La seule pollution, si l’on peut dire, nucléaire, est en réalité thermique: comme toute centrale n’est après tout qu’une grosse machine thermique obéissant au cycle de Carnot, il y a beaucoup de chaleur perdue. Mais on n’est pas obligé de la perdre: on peut chauffer le voisinage, entretenir des serres, et pourquoi pas, créer une agriculture de fruits tropicaux. Mais les lecteurs de cette revue savent tout cela.
Parlons donc plutôt des pluies acides, vrai problème, celui-là. Quelques chiffres d’abord.
Chaque année, 26 millions de tonnes de S02 sont évacuées dans l’atmosphère des États-Unis, dont 81% dans les dix États industriels de l’Est. Chaque molécule de S02 se combinant avec une molécule d’eau et un atome d’oxygène pour donner l’acide sulfurique, ces 26 millions de tonnes deviennent, sauf erreur, environ 40 millions de tonnes d’acide sulfurique, qui retombent ensuite avec les pluies. Certes l’Amérique est vaste. Mais voyons l’Europe: trois millions de tonnes de S02 en Tchécoslovaquie, 5 millions en Grande-Bretagne, près de 6 millions en R.D.A. Compléter, pour obtenir le S04H2 total, en ajoutant comme plus haut environ 2/5 en raison des moles respectives, et l’on a une idée du problème de ces pays qui se félicitaient jadis d’avoir beaucoup de charbon.
Et la France? justement, la France a la chance de ne posséder que peu de charbon, d’ailleurs en voie d’épuisement. D’où seulement 3 millions de tonnes de S02 pour une surface presqu’égale à la somme des trois autres, 560’000km2 pour un peu plus de 600. Trois millions de tonnes au lieu de plus de treize.

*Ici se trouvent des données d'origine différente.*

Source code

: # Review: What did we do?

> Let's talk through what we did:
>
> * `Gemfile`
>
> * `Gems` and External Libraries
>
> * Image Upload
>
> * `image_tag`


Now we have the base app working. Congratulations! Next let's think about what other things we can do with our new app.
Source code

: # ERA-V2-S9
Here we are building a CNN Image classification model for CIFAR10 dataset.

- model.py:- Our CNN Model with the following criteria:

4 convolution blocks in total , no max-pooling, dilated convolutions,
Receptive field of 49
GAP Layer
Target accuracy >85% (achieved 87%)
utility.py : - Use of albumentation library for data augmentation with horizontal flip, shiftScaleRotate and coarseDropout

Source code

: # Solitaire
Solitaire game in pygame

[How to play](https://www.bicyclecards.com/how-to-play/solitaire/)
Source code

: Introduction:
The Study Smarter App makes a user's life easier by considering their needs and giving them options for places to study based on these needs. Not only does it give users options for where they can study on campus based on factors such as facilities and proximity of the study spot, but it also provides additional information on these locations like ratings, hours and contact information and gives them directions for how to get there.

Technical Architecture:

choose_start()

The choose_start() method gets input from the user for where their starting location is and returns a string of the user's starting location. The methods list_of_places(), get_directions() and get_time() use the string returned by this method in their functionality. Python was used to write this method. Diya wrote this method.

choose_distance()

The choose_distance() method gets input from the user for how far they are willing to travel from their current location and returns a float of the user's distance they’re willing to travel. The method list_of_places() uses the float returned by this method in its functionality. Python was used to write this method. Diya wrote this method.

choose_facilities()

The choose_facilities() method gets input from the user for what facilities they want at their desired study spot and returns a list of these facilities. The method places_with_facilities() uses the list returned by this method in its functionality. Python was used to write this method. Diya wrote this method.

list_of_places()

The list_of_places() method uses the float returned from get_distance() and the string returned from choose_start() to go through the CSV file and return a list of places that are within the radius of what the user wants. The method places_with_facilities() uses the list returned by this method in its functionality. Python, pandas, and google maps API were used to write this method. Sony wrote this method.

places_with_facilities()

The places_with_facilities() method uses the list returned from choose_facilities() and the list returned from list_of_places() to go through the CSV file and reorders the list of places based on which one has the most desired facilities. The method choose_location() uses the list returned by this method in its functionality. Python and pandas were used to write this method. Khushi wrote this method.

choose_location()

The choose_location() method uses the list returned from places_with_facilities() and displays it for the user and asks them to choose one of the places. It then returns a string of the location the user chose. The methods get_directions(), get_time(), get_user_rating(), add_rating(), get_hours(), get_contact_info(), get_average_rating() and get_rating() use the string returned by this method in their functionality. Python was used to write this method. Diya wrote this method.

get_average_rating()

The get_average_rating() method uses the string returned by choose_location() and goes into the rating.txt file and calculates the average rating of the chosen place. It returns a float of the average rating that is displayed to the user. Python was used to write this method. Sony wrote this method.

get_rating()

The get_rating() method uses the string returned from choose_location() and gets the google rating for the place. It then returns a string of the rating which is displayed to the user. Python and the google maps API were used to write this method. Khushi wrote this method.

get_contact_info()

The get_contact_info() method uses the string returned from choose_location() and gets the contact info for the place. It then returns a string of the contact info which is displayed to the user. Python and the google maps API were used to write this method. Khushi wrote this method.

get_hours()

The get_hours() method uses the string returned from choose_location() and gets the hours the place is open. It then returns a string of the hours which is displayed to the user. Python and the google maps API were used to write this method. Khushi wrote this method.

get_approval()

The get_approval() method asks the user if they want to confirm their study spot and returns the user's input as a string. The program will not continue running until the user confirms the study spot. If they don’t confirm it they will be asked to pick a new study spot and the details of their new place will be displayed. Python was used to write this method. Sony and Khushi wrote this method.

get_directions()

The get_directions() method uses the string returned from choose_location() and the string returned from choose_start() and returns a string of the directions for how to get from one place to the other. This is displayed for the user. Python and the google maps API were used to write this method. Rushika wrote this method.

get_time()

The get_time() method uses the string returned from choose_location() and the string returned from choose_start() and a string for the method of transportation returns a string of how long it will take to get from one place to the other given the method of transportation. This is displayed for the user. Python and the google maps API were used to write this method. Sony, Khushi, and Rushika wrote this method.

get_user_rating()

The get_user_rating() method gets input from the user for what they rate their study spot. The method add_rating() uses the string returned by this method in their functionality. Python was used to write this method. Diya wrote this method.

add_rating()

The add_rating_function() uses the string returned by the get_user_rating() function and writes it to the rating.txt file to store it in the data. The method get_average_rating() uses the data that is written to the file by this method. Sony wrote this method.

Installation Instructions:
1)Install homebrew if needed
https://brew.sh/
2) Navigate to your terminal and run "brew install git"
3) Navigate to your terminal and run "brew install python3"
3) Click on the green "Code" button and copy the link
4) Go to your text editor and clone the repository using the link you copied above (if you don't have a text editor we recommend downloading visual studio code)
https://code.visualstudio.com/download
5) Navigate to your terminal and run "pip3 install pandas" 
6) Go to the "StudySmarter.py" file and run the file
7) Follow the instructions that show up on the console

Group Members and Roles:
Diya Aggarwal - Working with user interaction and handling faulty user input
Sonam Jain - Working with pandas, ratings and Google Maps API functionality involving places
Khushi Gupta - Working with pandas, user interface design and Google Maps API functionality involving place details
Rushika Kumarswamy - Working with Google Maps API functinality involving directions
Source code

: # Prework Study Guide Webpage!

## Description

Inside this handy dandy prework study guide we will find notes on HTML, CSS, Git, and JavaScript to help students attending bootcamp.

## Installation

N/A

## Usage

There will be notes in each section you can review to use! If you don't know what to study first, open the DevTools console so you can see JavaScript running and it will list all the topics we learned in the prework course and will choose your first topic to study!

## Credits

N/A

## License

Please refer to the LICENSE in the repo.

Il faut garder ces chiffres en tête pour comprendre l’inquiétude de nos voisins, inquiétude déjà justifiée par les premiers dégâts.
Selon un bilan établi par le biochimiste Bernhardt Ulrich, de l’université de Göttingen, parlant le mois dernier devant une Commission de l’Assemblée européenne, 560’000ha de forêt sont déjà «complètement dévastées» en Allemagne fédérale. Une région riante comme la Bavière a perdu 160’000ha. Ces chiffres paraissent faibles, mais il s’agit d’un processus accéléré. Ulrich chiffre à au moins dix milliards de francs les dépenses qu’il faudrait engager tout de suite pour sauver la forêt allemande. Peut-être ce savant allemand crie-t-il prudemment au loup. Pourtant, la Société Royale a réuni à la même époque une conférence sur l’acidification, où l’on a pu entendre les mêmes échos, en provenance notamment des pays les plus boisés d’Europe, les pays Scandinaves.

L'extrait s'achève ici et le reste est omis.